(Records from a dataset)
============
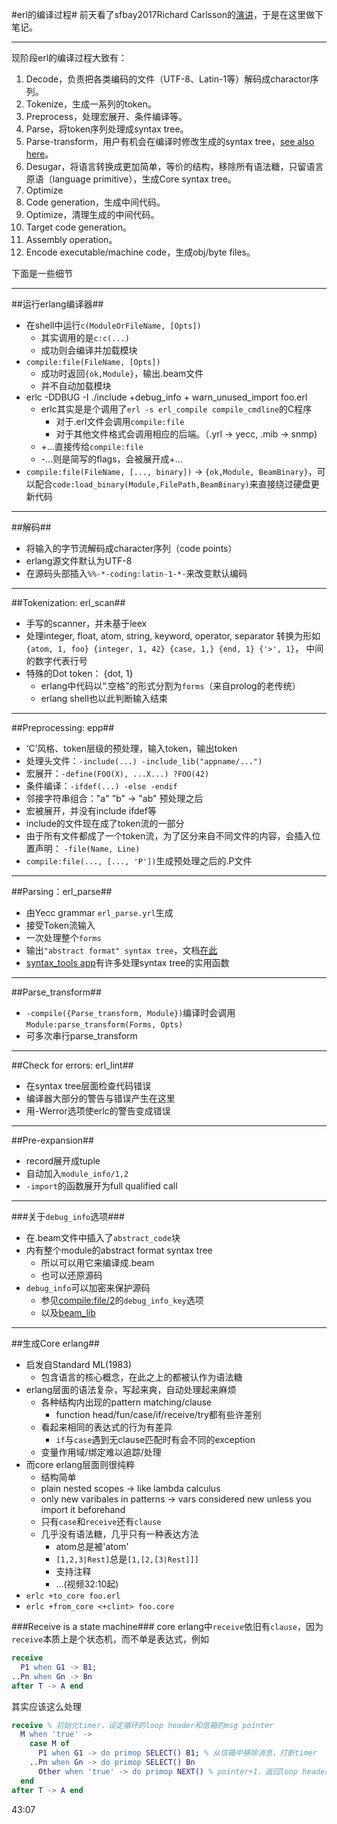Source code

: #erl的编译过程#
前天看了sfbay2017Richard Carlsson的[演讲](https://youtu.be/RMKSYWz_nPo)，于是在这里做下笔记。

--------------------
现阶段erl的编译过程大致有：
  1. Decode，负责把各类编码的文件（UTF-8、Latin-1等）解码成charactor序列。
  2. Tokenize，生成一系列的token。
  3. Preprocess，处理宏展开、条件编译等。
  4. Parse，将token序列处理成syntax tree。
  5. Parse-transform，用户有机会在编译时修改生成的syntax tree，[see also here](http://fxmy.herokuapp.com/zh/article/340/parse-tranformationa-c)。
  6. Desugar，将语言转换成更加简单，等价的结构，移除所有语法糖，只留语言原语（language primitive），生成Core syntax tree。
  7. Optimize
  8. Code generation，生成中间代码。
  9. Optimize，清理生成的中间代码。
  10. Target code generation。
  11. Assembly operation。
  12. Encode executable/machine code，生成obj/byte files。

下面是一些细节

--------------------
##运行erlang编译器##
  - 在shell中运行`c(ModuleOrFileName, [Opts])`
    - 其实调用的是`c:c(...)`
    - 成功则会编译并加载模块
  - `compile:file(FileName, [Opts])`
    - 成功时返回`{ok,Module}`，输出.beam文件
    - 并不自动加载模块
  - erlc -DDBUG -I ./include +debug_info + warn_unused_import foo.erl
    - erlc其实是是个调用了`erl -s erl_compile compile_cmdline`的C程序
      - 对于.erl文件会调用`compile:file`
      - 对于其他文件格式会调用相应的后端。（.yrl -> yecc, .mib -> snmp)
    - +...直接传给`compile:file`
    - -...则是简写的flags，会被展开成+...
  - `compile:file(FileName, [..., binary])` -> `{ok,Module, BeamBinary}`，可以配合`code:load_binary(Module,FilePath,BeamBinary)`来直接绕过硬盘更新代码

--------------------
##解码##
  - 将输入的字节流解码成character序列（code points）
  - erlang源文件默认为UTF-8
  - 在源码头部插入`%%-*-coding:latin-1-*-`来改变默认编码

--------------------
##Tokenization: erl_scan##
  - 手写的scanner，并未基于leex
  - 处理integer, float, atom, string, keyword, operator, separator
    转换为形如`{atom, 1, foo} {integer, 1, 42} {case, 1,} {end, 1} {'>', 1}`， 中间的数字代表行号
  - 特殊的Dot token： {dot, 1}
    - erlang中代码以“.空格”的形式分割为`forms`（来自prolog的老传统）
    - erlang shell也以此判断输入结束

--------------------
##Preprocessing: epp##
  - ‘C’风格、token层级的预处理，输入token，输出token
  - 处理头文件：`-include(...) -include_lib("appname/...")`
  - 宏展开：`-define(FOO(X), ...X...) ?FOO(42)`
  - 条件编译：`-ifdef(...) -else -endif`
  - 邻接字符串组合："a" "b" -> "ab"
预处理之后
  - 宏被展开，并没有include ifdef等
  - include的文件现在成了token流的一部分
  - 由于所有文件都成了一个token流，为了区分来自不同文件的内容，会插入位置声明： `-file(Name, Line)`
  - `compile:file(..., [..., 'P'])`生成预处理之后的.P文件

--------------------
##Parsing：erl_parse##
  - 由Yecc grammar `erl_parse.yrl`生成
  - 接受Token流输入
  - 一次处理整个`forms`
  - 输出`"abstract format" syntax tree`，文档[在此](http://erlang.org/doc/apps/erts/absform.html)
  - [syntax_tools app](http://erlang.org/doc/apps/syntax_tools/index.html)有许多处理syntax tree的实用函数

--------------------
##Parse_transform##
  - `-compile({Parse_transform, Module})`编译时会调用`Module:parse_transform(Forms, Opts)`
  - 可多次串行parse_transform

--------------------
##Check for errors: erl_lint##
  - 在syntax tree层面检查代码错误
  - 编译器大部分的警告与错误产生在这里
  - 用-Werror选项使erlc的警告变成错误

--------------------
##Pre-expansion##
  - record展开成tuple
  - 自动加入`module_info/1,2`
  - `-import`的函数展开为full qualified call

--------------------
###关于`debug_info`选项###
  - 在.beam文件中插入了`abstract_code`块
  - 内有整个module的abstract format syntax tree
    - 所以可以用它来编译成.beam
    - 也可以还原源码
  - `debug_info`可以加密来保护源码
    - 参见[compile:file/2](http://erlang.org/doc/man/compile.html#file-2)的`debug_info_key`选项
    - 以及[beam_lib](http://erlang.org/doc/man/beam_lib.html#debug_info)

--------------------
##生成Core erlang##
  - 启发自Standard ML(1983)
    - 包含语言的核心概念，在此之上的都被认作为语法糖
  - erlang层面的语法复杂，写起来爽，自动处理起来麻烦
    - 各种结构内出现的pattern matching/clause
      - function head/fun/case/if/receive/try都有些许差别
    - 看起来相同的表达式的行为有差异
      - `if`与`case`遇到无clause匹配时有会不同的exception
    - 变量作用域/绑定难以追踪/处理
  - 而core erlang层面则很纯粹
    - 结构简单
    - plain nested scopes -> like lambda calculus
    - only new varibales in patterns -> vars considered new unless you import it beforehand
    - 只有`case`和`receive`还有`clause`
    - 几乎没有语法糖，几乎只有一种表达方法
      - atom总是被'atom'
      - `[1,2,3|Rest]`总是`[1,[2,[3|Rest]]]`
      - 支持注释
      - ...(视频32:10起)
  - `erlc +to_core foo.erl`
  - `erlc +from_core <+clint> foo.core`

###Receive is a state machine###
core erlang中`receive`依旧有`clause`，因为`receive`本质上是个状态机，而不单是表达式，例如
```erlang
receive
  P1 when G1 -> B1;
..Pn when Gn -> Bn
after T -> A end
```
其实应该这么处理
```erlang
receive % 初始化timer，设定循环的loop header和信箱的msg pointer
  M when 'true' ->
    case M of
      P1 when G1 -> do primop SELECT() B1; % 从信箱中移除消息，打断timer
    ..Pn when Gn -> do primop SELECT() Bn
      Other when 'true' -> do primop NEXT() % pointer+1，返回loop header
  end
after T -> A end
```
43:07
============
WHAT IS NEEDED: From the records above, give again exactly the lines running from the line with "- 在syntax tree层面检查代码错误" to the line with "- 内有整个module的abstract format syntax tree", inclusive.

WRITTEN SOLUTION:
  - 在syntax tree层面检查代码错误
  - 编译器大部分的警告与错误产生在这里
  - 用-Werror选项使erlc的警告变成错误

--------------------
##Pre-expansion##
  - record展开成tuple
  - 自动加入`module_info/1,2`
  - `-import`的函数展开为full qualified call

--------------------
###关于`debug_info`选项###
  - 在.beam文件中插入了`abstract_code`块
  - 内有整个module的abstract format syntax tree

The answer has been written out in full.